Jahrelang hat ein Aargauer exzessiv Kinderpornografie konsumiert – teilweise bis zu acht Stunden täglich. Zugleich arbeitete der Mann von 2000 bis 2013 in reformierten Kirchgemeinden im Aargau als Pfarrer-Stellvertreter und war in Bern und St. Gallen auch als Seelsorger tätig. Das berichten «20min.ch» und die «Aargauer Zeitung».
2013 verurteilte ihn das Kreisgericht Toggenburg zu einer unbedingten einjährigen Freiheitsstrafe, die zugunsten einer ambulanten therapeutischen Massnahme aufgeschoben wurde. Nach dreieinhalb Jahren und positiven Therapieberichten hob der Kanton St. Gallen die Massnahmen gegen den Mann dann wieder auf.

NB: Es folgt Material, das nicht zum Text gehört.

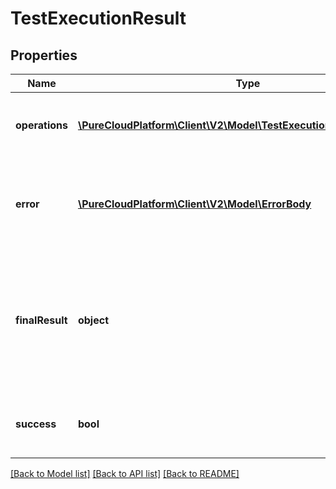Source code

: # TestExecutionResult

## Properties
Name | Type | Description | Notes
------------ | ------------- | ------------- | -------------
**operations** | [**\PureCloudPlatform\Client\V2\Model\TestExecutionOperationResult[]**](TestExecutionOperationResult.md) | Execution operations performed as part of the test | [optional] 
**error** | [**\PureCloudPlatform\Client\V2\Model\ErrorBody**](ErrorBody.md) | The final error encountered during the test that resulted in test failure | [optional] 
**finalResult** | **object** | The final result of the test. This is the response that would be returned during normal action execution | [optional] 
**success** | **bool** | Indicates whether or not the test was a success | [optional] 

[[Back to Model list]](../README.md#documentation-for-models) [[Back to API list]](../README.md#documentation-for-api-endpoints) [[Back to README]](../README.md)


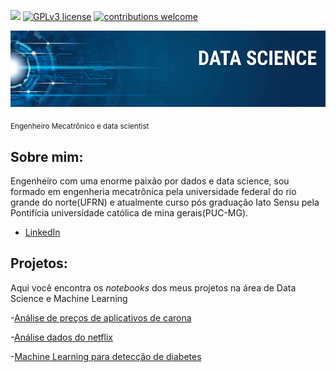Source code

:  [![](https://img.shields.io/badge/python-3.7+-blue.svg)](https://www.python.org/downloads/release/python-365/) [![GPLv3 license](https://img.shields.io/badge/License-GPLv3-blue.svg)](http://perso.crans.org/besson/LICENSE.html) [![contributions welcome](https://img.shields.io/badge/contributions-welcome-brightgreen.svg?style=flat)](https://www.linkedin.com/in/rafael-capuano-mecatronics/)




<p align="center">
  <img src="banner.png" >
</p>



<sub>Engenheiro Mecatrônico e data scientist </sub>

## Sobre mim:
Engenheiro com uma enorme paixão por dados e data science, sou formado em engenheria mecatrônica pela universidade federal do rio grande do norte(UFRN) e atualmente curso pós graduação Iato Sensu pela Pontifícia universidade católica de mina gerais(PUC-MG).

 
* [LinkedIn](https://www.linkedin.com/in/rafael-capuano-mecatronics/)


## Projetos:
Aqui você encontra os *notebooks* dos meus projetos na área de Data Science e Machine Learning
  
  -[Análise de preços de aplicativos de carona](https://github.com/rafacapu/DataScience_projects/blob/main/An%C3%A1lise%20apps%20de%20carona.ipynb)

  -[Análise dados do netflix](https://github.com/rafacapu/DataScience_projects/blob/main/an%C3%A1lise%20netflix.ipynb)

  -[Machine Learning para detecção de diabetes](https://github.com/rafacapu/DataScience_projects/blob/main/Predi%C3%A7%C3%A3o%20diabetes.ipynb)
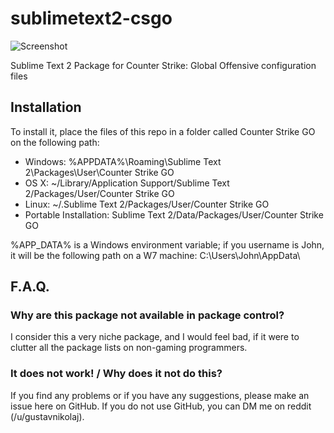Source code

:# sublimetext2-csgo

![Screenshot](http://i.imgur.com/pQi2KFY.png)

Sublime Text 2 Package for Counter Strike: Global Offensive configuration files

## Installation

To install it, place the files of this repo in a folder called Counter Strike GO on the following path:

 - Windows: %APPDATA%\Roaming\Sublime Text 2\Packages\User\Counter Strike GO
 - OS X: ~/Library/Application Support/Sublime Text 2/Packages/User/Counter Strike GO
 - Linux: ~/.Sublime Text 2/Packages/User/Counter Strike GO
 - Portable Installation: Sublime Text 2/Data/Packages/User/Counter Strike GO

%APP_DATA% is a Windows environment variable; if you username is John, it will be the 
following path on a W7 machine: C:\Users\John\AppData\

## F.A.Q.

### Why are this package not available in package control?

I consider this a very niche package, and I would feel bad, if it were to clutter all the package lists on 
non-gaming programmers.

### It does not work! / Why does it not do this?
If you find any problems or if you have any suggestions, please make an issue here on GitHub. If you do not use 
GitHub, you can DM me on reddit (/u/gustavnikolaj).

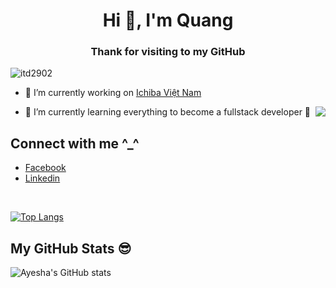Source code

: <h1 align="center">Hi 👋, I'm Quang</h1>
<h3 align="center">Thank for visiting to my GitHub</h3>

<p align="left"> <img src="https://komarev.com/ghpvc/?username=itd2902&label=Profile%20views&color=0e75b6&style=flat" alt="itd2902" /> </p>

- 🔭 I’m currently working on [Ichiba Việt Nam](https://ichiba.vn/)

- 🌱 I’m currently learning everything to become a fullstack developer 🤣
  <img align="right" src="https://miro.medium.com/max/680/0*7Q3yvSIv_t0ioJ-Z.gif"/>

## Connect with me ^_^ 

- [Facebook](https://www.facebook.com/itd2902)
- [Linkedin](https://www.linkedin.com/in/quangnx99/)

<br>

[![Top Langs](https://github-readme-stats.vercel.app/api/top-langs/?username=itd2902)](https://github.com/AyeshaSahar/github-readme-stats)

## My GitHub Stats 😎
![Ayesha's GitHub stats](https://github-readme-stats.vercel.app/api?username=itd2902&theme=cobalt&show_icons=true)
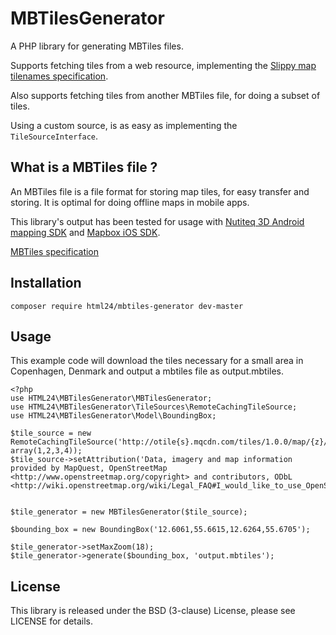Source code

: # MBTilesGenerator

A PHP library for generating MBTiles files.

Supports fetching tiles from a web resource, implementing the [Slippy map tilenames specification](http://wiki.openstreetmap.org/wiki/Slippy_map_tilenames).

Also supports fetching tiles from another MBTiles file, for doing a subset of tiles.

Using a custom source, is as easy as implementing the `TileSourceInterface`.

## What is a MBTiles file ?

An MBTiles file is a file format for storing map tiles, for easy transfer and storing.
It is optimal for doing offline maps in mobile apps.

This library's output has been tested for usage with [Nutiteq 3D Android mapping SDK](https://github.com/nutiteq/hellomap3d) and [Mapbox iOS SDK](https://github.com/mapbox/mapbox-ios-sdk).

[MBTiles specification](https://github.com/mapbox/mbtiles-spec)

## Installation

    composer require html24/mbtiles-generator dev-master

## Usage

This example code will download the tiles necessary for a small area in Copenhagen, Denmark and output a
mbtiles file as output.mbtiles.

    <?php
    use HTML24\MBTilesGenerator\MBTilesGenerator;
    use HTML24\MBTilesGenerator\TileSources\RemoteCachingTileSource;
    use HTML24\MBTilesGenerator\Model\BoundingBox;

    $tile_source = new RemoteCachingTileSource('http://otile{s}.mqcdn.com/tiles/1.0.0/map/{z}/{x}/{y}.jpg', array(1,2,3,4));
    $tile_source->setAttribution('Data, imagery and map information provided by MapQuest, OpenStreetMap <http://www.openstreetmap.org/copyright> and contributors, ODbL <http://wiki.openstreetmap.org/wiki/Legal_FAQ#I_would_like_to_use_OpenStreetMap_maps._How_should_I_credit_you.#>.');


    $tile_generator = new MBTilesGenerator($tile_source);

    $bounding_box = new BoundingBox('12.6061,55.6615,12.6264,55.6705');

    $tile_generator->setMaxZoom(18);
    $tile_generator->generate($bounding_box, 'output.mbtiles');


## License

This library is released under the BSD (3-clause) License, please see LICENSE for details.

Tatsächlich machte der Pfarrer aber genau so weiter wie zuvor und konsumierte auch in der Zeit, in der er an Therapiesitzungen teilnahm, illegale Pornos. 2018 verurteilte das Bezirksgericht den Mann zu einer Freiheitsstrafe von 22 Monaten. Diese Haftstrafe wurde zugunsten einer stationären psychiatrischen Behandlung aufgeschoben. Von dort aus schrieb er einen Brief mit pornografischen Inhalten an eine 15-Jährige – und wurde dafür ebenfalls verurteilt.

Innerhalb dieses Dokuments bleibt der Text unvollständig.